Desde la advertencia preliminar del autor, la ironía sin la amargura del sarcasmo, Erofeiev provoca la risa haciendo reír, en primer lugar, de sí mismo y de lo que escribe: “La primera edición de Moscou-sur-Vodka quedó agotada, especialmente porque no existía más que un solo ejemplar.”
Soliloquio de un borracho durante el viaje en tren que lo lleva de Moscú a los suburbios para visitar a su amada durante el fin de semana. Relato rocambolesco de una borrachera colosal que lo lleva finalmente a su punto de partida. Nadie ni nada escapa a la burla. Ni los ídolos consagrados ni los dogmas de la historia oficial, ni los estereotipos del marxismo-leninismo. Tampoco otras creencias y prejuicios populares como son los valores religiosos, la veneración del mujik o la santificación de Rusia. Con la falta de respeto que caracteriza al borracho, el personaje se entrega sin cortapisas a la alegría sacrílega de carcajearse de cuanto puede haber de serio.
La risa que arrastra al lector en este crescendo de delirio se revela, a fin de cuentas, asimismo una burla, pues no expresa sino la desesperanza absoluta a la que un universo hermético reduce a cualquiera que trate de evadirse. La narración avanza a la par de los kilómetros recorridos, burlándose de lo sagrado y consagrando la frivolidad, lo nimio, lo aparentemente anodino:
Kilómetro 33–Central térmica
Desde luego, para comenzar el estudio del hipo, es necesario provocarlo primero: o bien: an sich (cf. Emmanuel Kant), es decir provocarlo en sí, o bien provocarlo en cualquier otro, pero en su propio interés, es decir, für sich. Ver Emmanuel Kant. Lo mejor, naturalmente, es practicar a la vez el an sich y el für sich. de la manera siguiente: usted bebe durante dos horas algo fuerte, Starka, vodka de Cazador o un aguardiente cualquiera. Bebe usted en dos grandes vasos, a razón de un vaso cada media hora, evitando si es posible cualquier acompañamiento sólido. Si algunos encuentran esto demasiado difícil, quedan autorizados a tomar algún bocadillo. Pero atención, no cualquier cosa: pan duro o viejas anchoas (en salmuera picante, salmuera no picante o salsa de tomate).
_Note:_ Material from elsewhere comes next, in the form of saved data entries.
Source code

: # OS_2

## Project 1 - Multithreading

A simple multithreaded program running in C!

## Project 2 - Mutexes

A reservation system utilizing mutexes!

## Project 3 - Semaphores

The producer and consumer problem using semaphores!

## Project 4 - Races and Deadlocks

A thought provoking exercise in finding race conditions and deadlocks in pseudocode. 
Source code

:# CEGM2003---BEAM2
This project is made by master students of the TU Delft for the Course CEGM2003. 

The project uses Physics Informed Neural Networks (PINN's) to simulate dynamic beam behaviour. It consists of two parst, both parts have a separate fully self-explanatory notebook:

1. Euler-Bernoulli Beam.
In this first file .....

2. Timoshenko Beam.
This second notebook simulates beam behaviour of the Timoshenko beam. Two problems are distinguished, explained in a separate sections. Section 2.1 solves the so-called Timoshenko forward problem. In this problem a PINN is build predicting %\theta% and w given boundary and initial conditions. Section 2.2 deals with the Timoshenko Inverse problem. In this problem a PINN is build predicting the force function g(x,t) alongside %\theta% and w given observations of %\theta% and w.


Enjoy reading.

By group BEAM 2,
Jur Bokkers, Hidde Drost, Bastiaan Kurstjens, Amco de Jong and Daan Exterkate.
Después, usted observa una pausa de una hora.
Sin comer ni beber nada. Relaja sus músculos, se relaja usted.
Lo constatará por sí mismo: al cabo de esta pausa, ¡hic! Helo aquí que comienza. El primer hipo lo sorprenderá por lo repentino de su arranque. El segundo por su carácter irreprimible. El tercero, etcétera. Pero si no es usted un imbécil, deje de asombrarse y póngase a la obra…
El narrador, sin necesidad de moverse, atrapado por su propia ebriedad, viaja alrededor del mundo. Se desplaza a voluntad por donde se le antoja. Los encuentros brotan de la memoria:
¿Qué me queda por hacer? ¿Por qué no ir a París? Voy ahí. Me dirijo a Notre Dame sin cesar de asombrarme: por todos lados, nada más que burdeles; y la torre Eiffel, en lo alto de la cual el general de Gaulle come castañas […] Los reconozco: son Louis Aragon y Elsa Triolet… Ella, una vieja puta, me manosea la mejilla, agarra su Aragon bajo el brazo y prosigue
su camino…
Después, desde luego, supe por los diarios que no se trata de ellos sino, al parecer, de Jean-Paul Sartre y Simone de Beauvoir. ¿Y luego? Para la poca importancia que esto tiene ahora.
La borrachera se vuelve un vértigo y siguen los encuentros al antojo de la imaginación: Robespierre, Cromwell, Sofía Pérovskaïa. Se va de un país a otro y de una época a otra. No hay más límite que el infinito de la fantasía desbocada como un caballo alado.
Con la desmesura de Rabelais, la agudeza de Gogol, el descenso al reino de la muerte de Rulfo, la locura y la crueldad de Kafka, Moscou-sur-Vodka es la obra clandestina de un autor envuelto por el misterio hasta su muerte en 1990 y hoy más vivo que nunca.